I use a hip to shoulder sleeping pad. My pack goes on the tent floor or ground cloth under my legs for insulation. By the time I get camp set up my pack is always empty and it lies flat so this seems to work well. I do leave the food outside and well away from where I sleep, either hung or in an Ursack or bear can
When I used a self-inflating pad, I used a 3/4; I discovered that my Granite Gear Vapor Trail had an open-cell back pad as part of the suspension, so I just put it end-to-end with the self-inflator, simultaneously giving me a full-length pad and solving the problem of where to store the pack.

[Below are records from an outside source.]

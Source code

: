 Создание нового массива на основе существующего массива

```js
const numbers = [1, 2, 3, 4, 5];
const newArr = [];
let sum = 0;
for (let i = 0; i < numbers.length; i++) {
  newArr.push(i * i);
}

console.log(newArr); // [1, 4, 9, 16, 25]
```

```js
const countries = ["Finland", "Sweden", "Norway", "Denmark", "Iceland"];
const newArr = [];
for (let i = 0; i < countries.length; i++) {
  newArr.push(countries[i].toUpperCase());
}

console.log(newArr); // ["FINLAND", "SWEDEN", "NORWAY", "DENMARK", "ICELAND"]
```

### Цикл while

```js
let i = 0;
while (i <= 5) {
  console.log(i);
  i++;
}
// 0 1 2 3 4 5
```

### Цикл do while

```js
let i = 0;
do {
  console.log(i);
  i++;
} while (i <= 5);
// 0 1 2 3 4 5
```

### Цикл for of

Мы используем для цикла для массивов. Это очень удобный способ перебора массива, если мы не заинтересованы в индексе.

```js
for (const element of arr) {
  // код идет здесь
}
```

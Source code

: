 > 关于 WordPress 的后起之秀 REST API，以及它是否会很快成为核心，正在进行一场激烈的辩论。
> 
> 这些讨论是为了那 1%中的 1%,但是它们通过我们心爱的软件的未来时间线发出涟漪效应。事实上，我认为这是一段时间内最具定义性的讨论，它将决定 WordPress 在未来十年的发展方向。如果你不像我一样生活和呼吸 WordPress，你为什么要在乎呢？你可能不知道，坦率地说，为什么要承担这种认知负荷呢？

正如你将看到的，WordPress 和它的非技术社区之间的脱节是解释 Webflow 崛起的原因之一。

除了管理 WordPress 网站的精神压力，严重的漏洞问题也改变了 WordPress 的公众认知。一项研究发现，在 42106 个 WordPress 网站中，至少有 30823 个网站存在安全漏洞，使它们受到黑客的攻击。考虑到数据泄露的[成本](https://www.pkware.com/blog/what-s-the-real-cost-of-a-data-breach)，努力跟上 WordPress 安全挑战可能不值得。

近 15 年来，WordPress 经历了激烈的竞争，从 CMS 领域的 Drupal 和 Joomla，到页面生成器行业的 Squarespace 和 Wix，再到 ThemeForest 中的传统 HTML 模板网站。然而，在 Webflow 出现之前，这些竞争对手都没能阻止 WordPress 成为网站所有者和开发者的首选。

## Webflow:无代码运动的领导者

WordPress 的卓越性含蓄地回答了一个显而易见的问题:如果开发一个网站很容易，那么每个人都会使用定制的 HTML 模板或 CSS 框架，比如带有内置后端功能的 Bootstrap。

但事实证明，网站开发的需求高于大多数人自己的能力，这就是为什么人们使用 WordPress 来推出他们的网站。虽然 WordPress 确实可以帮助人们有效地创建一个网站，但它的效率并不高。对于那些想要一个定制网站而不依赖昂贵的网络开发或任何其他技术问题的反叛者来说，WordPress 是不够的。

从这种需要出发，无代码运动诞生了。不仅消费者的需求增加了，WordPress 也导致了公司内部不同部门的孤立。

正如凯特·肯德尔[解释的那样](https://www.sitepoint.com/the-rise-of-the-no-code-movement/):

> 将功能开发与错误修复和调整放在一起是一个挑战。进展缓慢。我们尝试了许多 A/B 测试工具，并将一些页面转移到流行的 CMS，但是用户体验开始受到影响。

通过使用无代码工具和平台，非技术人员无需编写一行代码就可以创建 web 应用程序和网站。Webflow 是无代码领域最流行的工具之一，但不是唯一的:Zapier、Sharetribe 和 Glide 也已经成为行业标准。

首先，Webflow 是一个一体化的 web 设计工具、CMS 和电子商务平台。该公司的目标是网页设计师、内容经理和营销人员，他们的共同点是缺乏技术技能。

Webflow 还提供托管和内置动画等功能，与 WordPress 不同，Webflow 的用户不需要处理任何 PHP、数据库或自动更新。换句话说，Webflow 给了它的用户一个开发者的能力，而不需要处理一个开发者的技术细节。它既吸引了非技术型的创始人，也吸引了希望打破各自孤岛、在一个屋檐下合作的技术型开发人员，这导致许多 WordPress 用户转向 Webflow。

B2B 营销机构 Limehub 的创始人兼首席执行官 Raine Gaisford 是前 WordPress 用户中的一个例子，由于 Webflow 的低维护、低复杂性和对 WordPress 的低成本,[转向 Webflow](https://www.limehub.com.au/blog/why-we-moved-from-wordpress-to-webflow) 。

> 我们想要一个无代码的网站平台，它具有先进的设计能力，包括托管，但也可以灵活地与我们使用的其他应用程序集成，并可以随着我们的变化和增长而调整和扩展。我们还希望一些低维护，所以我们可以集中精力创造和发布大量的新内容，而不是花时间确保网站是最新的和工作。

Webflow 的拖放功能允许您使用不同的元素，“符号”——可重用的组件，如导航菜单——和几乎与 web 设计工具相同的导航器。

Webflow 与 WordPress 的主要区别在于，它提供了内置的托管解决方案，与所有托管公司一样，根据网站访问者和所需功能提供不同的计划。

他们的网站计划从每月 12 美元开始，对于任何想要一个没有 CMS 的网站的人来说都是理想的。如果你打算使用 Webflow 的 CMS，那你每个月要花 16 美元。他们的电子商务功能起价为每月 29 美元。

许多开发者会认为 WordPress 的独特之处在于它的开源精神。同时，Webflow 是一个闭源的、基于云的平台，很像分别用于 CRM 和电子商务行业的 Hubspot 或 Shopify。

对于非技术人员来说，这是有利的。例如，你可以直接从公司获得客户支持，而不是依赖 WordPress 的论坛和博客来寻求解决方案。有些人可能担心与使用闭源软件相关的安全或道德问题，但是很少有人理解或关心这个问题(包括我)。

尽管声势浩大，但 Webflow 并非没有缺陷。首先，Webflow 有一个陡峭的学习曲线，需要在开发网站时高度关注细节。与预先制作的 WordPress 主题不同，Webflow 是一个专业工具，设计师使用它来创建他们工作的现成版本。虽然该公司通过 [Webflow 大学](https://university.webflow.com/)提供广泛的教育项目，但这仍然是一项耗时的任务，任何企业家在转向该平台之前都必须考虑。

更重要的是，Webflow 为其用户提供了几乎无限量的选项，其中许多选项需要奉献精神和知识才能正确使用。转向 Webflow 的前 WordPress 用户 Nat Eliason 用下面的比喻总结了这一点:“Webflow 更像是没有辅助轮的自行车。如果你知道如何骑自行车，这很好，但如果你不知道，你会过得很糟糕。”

When air mattresses came along (again, much improved), they were thicker than the pack, and as a side sleeper, the "drop" hit me right at the knees, putting too much sideways pressure on them to let me sleep comfortably. At that point, I went to a full length pad and a very light frame pack, and stored the pack on its edge inside the tent or inside the vestibule (depending on how much room was in the particular tent and what the critter risks were. I woke one night to find a raccoon dragging my niece's pack from her tent vestibule toward the treeline.) The lighter pack and full-length air mattress was still lighter than the Vapor Trail and short self-inflating pad. And, like you, food always gets hung in a tree - we don't have real bears, but we do have "mini-bears" like mice, squirrels, and raccoons.
I decided it was worth carrying an extra pound of tent to be able to bring in my pack. First off I had a pack that cost over $500 a long time ago. Secondly This keeps the pack, straps and contents dryer and makes it easy to reach anything in your pack in the night. If the pack wasn't valuable enough, the stuff in it was more valuable.
These are my own opinions based on wisdom earned through many wrong decisions. Your mileage may vary.
I also found that switching to an ultralight (or near-ultralight) style also made it easier to keep the pack in the tent. Partly that's because the ultralight pack itself is smaller. Mostly, though, it's that I don't carry very much other gear anymore, and so I don't have to find a place in the tent for it. The only gear I carry anymore is the tent, pad, and quilt (self-stowing), kitchen and food (hung from a branch), water bottle (Sawyer filter stays in pack pocket), first aid kit, repair kit, map and compass, and TP kit. Those all store easily in the corners of the tent by my head. I usually wear most of whatever spare clothing I've brought while I sleep (under the quilt, which is smaller than a sleeping bag); anything I'm not wearing, plus my rain gear, store in a stuff sack which gets used as a pillow under my head. So, there's usually plenty of room in my one-person tent for the pack.
Of course, it also helps that I don't move around much in my sleep!
Loc: Kitsap Peninsula, WA
Lately I use a tarp so it is under the tarp for rain protection, but is available to any rodents that might be curious. I do use my pack as an (poor) pillow sometimes. When I use a tent (rarely lately) I certainly do bring it inside the tent. Long ago (ridged frame packs as you may have mentioned) we left them outside with a garbage bag over them. No mice were ever fooled by the garbage bag and on several occasions helped themselves to some gorp or cheese accidentally left in the pack. Okay I guess, we all have to eat.